4.De Raad komt tot de volgende beoordeling.
Aangevallen uitspraak 1; de intrekking van de bijstand over de periode van 1 januari 2010 tot en met 31 december 2010
4.1.Op grond van artikel 3, derde lid, van de WWB is van een gezamenlijke huishouding sprake indien twee personen hun hoofdverblijf in dezelfde woning hebben en zij blijk geven zorg te dragen voor elkaar door middel van het leveren van een bijdrage in de kosten van de huishouding dan wel anderszins.
4.2.Het aanhouden van verschillende adressen hoeft niet aan het hebben van hoofdverblijf in dezelfde woning in de weg te staan. In dat geval zal aannemelijk moeten zijn dat desondanks een feitelijke situatie van samenwoning bestaat doordat slechts één van beide ter beschikking staande woningen wordt gebruikt dan wel doordat op een andere wijze zodanig gebruik van de woningen wordt gemaakt dat in feite van samenwonen moet worden gesproken.

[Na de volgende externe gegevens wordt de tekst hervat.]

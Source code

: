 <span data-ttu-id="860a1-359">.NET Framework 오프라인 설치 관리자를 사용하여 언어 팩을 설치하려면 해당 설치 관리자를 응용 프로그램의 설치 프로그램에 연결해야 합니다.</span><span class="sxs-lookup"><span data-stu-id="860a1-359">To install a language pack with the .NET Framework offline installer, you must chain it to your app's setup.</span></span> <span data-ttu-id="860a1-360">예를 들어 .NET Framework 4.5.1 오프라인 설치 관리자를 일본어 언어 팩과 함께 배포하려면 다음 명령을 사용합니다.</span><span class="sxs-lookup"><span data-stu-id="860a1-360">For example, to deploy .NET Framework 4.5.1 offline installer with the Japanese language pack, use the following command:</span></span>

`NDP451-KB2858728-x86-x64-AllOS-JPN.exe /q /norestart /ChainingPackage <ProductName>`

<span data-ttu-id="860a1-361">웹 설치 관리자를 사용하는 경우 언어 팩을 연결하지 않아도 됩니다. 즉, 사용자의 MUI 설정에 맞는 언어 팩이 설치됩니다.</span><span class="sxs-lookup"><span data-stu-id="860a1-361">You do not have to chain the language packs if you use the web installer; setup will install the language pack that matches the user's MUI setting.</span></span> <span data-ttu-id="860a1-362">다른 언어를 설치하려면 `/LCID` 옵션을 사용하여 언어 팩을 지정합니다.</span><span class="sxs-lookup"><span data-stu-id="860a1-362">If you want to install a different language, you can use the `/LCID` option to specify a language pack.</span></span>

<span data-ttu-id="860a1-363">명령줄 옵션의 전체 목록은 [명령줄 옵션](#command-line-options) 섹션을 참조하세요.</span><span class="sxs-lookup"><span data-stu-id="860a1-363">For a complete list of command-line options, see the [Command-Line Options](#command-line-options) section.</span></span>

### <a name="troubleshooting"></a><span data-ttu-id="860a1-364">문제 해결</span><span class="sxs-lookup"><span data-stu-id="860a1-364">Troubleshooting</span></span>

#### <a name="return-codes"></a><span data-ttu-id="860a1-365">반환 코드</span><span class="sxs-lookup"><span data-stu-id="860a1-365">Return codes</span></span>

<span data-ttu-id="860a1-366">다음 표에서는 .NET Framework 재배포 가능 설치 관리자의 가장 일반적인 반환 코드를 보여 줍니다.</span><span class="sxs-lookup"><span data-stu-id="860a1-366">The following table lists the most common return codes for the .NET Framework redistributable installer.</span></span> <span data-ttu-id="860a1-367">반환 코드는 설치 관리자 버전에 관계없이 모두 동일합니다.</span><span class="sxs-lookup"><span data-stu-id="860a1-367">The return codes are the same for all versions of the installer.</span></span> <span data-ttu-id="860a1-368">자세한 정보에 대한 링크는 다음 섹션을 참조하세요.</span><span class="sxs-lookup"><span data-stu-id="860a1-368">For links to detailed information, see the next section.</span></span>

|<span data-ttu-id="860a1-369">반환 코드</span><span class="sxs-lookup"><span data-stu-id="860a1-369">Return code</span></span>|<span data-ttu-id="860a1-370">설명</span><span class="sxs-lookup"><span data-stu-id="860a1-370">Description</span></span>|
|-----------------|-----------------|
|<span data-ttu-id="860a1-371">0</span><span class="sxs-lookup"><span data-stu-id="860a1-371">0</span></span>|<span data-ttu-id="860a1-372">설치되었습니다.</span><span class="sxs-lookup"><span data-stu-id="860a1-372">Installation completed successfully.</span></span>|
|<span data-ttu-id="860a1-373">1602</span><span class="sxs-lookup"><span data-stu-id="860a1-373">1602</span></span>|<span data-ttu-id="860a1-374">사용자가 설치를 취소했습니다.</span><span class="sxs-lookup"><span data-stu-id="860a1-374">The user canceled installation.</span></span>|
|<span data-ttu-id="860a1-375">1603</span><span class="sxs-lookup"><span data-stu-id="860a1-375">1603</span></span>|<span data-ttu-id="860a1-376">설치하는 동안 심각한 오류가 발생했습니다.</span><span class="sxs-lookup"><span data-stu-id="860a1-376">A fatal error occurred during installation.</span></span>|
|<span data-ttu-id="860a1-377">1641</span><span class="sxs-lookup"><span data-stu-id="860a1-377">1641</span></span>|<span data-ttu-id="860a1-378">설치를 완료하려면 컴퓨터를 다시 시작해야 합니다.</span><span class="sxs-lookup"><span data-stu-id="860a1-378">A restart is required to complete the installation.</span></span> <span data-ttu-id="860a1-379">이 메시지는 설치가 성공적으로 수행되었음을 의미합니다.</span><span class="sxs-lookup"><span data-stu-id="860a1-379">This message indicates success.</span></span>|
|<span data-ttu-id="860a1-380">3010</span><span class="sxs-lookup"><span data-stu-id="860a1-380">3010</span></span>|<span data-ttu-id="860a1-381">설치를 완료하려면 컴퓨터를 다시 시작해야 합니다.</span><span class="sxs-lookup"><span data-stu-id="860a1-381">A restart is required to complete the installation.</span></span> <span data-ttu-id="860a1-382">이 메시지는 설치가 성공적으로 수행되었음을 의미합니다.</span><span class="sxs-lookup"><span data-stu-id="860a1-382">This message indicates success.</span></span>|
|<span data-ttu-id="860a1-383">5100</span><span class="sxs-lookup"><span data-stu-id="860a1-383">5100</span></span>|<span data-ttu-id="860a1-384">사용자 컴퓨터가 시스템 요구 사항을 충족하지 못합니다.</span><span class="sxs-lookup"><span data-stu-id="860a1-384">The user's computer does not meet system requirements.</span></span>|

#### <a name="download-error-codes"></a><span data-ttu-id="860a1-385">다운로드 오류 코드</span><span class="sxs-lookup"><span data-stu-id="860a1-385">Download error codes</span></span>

4.3.Anders dan appellante heeft betoogd, bieden de onderzoeksbevindingen een toereikende grondslag voor het standpunt van het college dat appellanten in de periode van 1 januari 2010 tot en met 31 december 2010 hun hoofdverblijf hadden in de woning van appellant. Van belang is met name de verklaring van appellante die zij op 21 januari 2011 tegenover een tweetal medewerkers van de Dienst heeft afgelegd. Zij heeft - samengevat - verklaard dat zij appellant twee jaar kent en dat zij meer bij hem is dan in haar eigen huis. Het komt er op neer, zo heeft appellante verklaard, dat zij meer dan vier nachten per week bij appellant is. Appellante heeft verder verklaard dat in het huis van appellant meer ruimte is, dat zij zich daar prettiger voelt en dat ook haar kinderen daar kunnen komen. Haar feitelijke leven speelt zich af vanuit de [adres 2] te [woonplaats]. Ten slotte heeft appellante verklaard dat zij vanaf 1 januari 2010 samenwoont op zijn adres. Verder is uit de waarnemingen naar voren gekomen dat zich op het adres van appellant meerdere keren een vrouwelijk persoon bevond, terwijl er een man alleen op dat adres zou moeten wonen. Appellante heeft niet betwist dat zij niet die persoon was.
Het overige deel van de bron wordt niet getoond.